ENGLISH PREMIER LEAGUE
LONDON • Football can be a cruel game at times. With less than 10 minutes remaining, Cardiff were leading 1-0 and the mood in the away end was mutinous.
"We want (Maurizio) Sarri out" reverberated loud and clear, so much so that it was tempting to wonder whether Chelsea's manager was fighting to hold on to his job.
How quickly things can change. By the time the final whistle was blown yesterday, the Chelsea fans were celebrating a 2-1 victory that kept alive their hopes of a top-four finish, leaving the Welsh side crestfallen.
The killer goal was Cesar Azpilicueta's equaliser in the 84th minute. It should never have been allowed to stand as the Chelsea captain was clearly offside as he nodded home Marcos Alonso's flick-on.
Neil Warnock was furious, which is often the case although on this occasion, it was impossible not to feel sympathy for the Cardiff manager.
A goal like Azpilicueta's will not be allowed to stand next season when the Video Assistant Referee technology is introduced in the Premier League.
That, however, is no help to Cardiff, who remain five points adrift of safety after Ruben Loftus-Cheek headed in Willian's cross to complete their misery.
The linesman must be looking at that and thinking 'he's offside', but he doesn't. What an earth can he be looking at? No one is obstructing his view. He's clearly offside.
GRAEME SOUNESS, former Liverpool manager and Sky Sports pundit, on Cesar Azpilicueta's equaliser in the 84th minute which was clearly offside.
Chelsea could not have been more fortunate - this victory and performance were about as unconvincing as it gets.
For all the Blues' possession in the first half, it had been hard to see where a goal would come from.
There was no real pattern to their play, certainly no tempo to it, and a glaring lack of creativity whenever they got deep into Cardiff territory.
Everything felt so slow and pedestrian, exasperating the travelling fans, whose patience snapped after 33 minutes when the first "F*** Sarri-ball" chant broke out in the away end followed by "Super Frank Lampard".
The team sheet had not helped the Italian's cause. His surprise decision to "rest" Eden Hazard and N'Golo Kante, both of whom started on the bench, raised eyebrows before a ball was kicked.
There was also no league start for Callum Hudson-Odoi. In truth, the three of them could have been forgiven for feeling relieved to have played no part in a soporific opening 45 minutes.
The breakthrough arrived within less than a minute after the break and, in keeping with Chelsea's performance, it was Cardiff who took the lead.
Harry Arter whipped a low cross into the area and Victor Camarasa, who stood about 16 yards out, connected with a first-time volley that flew past Kepa Arrizabalaga.

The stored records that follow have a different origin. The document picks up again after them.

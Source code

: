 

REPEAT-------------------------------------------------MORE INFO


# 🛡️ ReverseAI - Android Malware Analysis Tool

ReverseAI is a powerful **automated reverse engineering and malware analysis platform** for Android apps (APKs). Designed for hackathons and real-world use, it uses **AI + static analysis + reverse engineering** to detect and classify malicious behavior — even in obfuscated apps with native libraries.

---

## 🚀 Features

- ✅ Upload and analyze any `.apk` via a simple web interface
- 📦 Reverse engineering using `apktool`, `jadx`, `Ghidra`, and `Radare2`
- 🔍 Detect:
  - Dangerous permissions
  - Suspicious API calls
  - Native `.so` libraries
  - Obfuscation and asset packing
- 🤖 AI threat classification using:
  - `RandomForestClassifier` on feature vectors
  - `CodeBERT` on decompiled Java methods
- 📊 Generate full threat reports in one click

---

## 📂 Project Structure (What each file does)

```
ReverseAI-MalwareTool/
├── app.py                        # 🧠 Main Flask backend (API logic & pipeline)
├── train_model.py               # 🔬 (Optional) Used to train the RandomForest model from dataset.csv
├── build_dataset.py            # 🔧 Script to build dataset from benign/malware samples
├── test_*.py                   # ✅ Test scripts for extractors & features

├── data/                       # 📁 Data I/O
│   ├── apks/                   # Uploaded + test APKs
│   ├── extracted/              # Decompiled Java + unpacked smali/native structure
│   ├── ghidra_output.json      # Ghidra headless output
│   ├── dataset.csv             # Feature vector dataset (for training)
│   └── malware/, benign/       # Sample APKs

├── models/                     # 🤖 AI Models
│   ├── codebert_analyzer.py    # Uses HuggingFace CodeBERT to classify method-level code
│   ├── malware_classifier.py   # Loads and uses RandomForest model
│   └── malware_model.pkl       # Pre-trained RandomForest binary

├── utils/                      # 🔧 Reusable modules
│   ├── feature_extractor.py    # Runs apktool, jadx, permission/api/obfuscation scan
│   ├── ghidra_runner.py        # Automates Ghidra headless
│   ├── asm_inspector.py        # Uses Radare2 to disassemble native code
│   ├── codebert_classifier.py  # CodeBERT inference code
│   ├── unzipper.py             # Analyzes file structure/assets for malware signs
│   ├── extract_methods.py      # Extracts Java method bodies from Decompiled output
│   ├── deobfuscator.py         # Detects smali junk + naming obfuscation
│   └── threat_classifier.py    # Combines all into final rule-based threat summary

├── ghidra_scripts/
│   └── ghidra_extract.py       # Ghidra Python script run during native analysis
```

Cue more anger among the Chelsea fans, who started to call for Sarri to be dismissed.
Hazard was then brought on for Pedro, followed by Loftus-Cheek for Jorginho, whose only notable contribution was a yellow card in the first half for a cynical foul.
The former's introduction at least injected a little life into Chelsea, yet they still struggled to carve out chances until the equaliser six minutes from time.
Alonso glanced the ball on and an offside Azpilicueta headed in from inside the box before Loftus-Cheek broke Cardiff hearts with the added-time winner.